Inspired in his early teens by his grandfather, George Parr FRPS, Martin graduated from Manchester Polytechnic and began work as an in-house photographer in the surreal world of Butlin’s in the early 1970s. With Daniel Meadows, he made “Butlin’s by the Sea” and developed a left-leaning perception of ‘class’, ‘play’, and social ‘posing’.
This shaped his life’s work on British leisure and taste, saturated colour often augmented by a macro lens and ring flash. The brash, ethically challenging, ‘as you see it’ style could be controversial, though it didn’t quite prevent his election to the Magnum agency, and surely contributed to the global rise in popularity of street photography in recent times.
As his reputation grew, he gave his time, cash, and influence generously. A voracious collector generally, as a photographer he didn’t just make photobooks, he educated the world in the photobook as a form.
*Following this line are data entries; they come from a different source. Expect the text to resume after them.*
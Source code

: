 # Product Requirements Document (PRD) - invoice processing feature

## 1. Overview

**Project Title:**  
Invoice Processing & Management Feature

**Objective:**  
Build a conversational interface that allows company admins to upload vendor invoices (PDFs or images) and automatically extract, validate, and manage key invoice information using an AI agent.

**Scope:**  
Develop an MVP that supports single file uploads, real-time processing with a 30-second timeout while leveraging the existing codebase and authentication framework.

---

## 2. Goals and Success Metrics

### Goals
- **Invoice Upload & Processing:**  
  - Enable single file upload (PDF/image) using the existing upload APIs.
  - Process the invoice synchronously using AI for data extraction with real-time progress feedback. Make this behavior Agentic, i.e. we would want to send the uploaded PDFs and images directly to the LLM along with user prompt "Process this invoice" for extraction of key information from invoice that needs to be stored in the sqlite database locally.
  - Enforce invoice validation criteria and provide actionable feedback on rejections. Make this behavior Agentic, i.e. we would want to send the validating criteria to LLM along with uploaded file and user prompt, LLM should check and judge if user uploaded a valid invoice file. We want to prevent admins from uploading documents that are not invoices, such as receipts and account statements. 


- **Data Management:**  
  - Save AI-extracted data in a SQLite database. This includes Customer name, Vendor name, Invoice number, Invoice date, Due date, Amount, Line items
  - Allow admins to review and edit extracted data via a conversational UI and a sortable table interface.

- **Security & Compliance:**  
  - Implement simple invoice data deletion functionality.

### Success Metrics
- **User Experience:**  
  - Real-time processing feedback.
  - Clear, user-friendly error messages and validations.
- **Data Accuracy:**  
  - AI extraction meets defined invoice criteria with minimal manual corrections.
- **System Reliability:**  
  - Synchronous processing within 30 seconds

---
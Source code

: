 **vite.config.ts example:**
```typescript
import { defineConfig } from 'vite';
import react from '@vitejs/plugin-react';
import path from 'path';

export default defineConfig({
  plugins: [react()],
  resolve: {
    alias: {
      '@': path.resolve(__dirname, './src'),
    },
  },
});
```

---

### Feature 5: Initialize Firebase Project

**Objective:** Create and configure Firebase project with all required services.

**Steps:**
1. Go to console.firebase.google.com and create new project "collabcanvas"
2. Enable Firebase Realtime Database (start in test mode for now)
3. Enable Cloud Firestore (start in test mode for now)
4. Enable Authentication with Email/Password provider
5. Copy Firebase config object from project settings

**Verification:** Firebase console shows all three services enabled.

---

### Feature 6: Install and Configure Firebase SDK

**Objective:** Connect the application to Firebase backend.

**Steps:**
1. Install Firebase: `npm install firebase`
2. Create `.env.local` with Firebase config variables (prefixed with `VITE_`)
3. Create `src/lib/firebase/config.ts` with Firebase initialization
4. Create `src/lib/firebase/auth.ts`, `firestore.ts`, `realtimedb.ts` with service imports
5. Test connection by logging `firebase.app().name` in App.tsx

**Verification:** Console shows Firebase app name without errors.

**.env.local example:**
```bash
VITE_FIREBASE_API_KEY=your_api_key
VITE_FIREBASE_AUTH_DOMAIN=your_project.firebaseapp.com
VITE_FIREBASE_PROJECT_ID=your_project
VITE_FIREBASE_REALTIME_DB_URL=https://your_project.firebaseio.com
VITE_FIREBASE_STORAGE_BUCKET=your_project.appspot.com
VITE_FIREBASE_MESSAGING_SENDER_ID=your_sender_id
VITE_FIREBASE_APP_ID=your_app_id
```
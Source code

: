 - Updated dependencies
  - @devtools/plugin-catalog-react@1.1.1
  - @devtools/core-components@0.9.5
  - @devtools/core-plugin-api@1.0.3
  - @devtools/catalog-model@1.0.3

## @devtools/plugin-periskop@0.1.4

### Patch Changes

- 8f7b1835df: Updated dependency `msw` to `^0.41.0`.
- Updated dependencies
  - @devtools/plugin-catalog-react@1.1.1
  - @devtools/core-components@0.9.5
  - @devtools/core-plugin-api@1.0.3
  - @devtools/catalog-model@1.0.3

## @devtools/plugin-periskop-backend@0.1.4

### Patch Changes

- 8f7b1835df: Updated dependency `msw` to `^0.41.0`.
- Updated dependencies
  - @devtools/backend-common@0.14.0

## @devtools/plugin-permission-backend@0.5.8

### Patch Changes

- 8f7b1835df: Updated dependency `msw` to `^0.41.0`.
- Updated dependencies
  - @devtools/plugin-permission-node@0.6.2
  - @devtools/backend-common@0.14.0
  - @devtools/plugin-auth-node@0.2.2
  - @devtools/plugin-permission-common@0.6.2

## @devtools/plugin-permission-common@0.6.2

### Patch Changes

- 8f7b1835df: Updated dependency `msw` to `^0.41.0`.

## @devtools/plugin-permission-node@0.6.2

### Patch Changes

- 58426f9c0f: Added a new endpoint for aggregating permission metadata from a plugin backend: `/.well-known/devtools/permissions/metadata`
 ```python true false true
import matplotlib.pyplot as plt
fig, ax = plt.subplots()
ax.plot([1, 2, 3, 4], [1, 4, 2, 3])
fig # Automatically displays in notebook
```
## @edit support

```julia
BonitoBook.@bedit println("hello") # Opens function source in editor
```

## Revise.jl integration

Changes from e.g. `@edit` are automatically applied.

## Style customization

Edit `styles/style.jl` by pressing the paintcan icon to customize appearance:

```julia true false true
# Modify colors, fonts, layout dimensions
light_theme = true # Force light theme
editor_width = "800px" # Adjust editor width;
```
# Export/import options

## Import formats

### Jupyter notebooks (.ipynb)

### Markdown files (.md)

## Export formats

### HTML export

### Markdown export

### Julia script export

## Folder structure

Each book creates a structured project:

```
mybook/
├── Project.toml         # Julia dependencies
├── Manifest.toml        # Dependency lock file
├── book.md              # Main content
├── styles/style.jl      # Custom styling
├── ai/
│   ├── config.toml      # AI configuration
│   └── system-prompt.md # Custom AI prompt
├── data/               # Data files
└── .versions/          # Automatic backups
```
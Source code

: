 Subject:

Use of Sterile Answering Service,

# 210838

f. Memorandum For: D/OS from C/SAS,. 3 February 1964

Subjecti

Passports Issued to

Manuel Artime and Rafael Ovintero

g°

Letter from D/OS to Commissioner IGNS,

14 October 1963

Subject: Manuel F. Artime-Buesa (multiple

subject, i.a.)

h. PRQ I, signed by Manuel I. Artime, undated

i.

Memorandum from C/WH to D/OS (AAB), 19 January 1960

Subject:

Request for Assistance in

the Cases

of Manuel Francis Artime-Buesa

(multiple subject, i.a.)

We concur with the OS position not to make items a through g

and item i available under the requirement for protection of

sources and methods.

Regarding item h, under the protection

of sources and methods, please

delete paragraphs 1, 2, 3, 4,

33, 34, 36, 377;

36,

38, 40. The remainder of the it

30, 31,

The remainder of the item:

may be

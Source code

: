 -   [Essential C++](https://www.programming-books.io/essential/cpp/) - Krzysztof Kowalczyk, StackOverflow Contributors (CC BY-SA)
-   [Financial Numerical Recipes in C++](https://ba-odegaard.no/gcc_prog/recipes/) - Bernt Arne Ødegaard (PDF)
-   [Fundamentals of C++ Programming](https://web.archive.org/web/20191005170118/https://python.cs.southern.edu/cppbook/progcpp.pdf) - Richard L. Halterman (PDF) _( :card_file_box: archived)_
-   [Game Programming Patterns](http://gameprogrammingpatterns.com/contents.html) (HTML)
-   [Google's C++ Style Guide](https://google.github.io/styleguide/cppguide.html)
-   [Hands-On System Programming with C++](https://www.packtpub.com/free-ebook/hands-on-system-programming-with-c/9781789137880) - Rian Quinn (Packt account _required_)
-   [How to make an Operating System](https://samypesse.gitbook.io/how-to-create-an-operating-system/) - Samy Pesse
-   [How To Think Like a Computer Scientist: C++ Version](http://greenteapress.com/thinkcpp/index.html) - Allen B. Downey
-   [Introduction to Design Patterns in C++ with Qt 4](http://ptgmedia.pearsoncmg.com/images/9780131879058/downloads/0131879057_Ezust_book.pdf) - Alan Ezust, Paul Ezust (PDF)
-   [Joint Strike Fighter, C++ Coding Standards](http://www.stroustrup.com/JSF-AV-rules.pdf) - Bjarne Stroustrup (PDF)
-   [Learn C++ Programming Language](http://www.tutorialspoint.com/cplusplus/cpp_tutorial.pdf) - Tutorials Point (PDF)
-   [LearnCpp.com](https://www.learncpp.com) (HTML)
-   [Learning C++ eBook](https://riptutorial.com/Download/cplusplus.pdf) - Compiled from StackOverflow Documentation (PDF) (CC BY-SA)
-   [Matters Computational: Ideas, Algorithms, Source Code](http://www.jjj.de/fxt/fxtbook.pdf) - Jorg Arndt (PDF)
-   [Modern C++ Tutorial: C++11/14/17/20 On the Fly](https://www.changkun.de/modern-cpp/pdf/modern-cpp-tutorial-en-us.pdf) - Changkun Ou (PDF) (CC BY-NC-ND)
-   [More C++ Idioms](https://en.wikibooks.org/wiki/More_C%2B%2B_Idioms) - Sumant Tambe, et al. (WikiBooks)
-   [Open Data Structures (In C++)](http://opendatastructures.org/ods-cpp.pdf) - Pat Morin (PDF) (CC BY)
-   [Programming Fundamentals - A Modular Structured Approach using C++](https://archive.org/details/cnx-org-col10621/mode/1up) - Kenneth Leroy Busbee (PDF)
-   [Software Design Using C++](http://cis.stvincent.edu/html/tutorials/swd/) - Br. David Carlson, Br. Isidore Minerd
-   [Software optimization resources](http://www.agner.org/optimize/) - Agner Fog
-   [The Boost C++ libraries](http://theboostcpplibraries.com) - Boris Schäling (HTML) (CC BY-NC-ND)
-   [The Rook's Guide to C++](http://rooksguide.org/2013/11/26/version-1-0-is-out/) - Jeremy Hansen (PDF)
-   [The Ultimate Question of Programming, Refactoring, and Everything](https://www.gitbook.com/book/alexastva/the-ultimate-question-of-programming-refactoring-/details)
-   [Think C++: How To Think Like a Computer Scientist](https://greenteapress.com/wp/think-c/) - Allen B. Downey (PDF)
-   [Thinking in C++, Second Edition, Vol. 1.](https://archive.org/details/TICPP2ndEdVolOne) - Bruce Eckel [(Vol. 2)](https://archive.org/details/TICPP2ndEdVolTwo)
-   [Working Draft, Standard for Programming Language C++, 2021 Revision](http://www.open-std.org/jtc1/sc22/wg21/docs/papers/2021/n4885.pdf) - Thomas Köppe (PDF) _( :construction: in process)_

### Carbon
Much of his 12,000 strong collection went to the Tate in 2017.
That year, he established the Martin Parr Foundation in Bristol strengthening his contribution to regional and national photography from there. Many knew it as a drop-in hub – a place to meet, leaf through books, feel part of the wider craft, from fine art to news, zines, and youth work, and often rubbing shoulders with the greats of photography who ‘just happened to be passing’.
Parr died of myeloma cancer at home in Bristol on 6 December 2025, aged 73.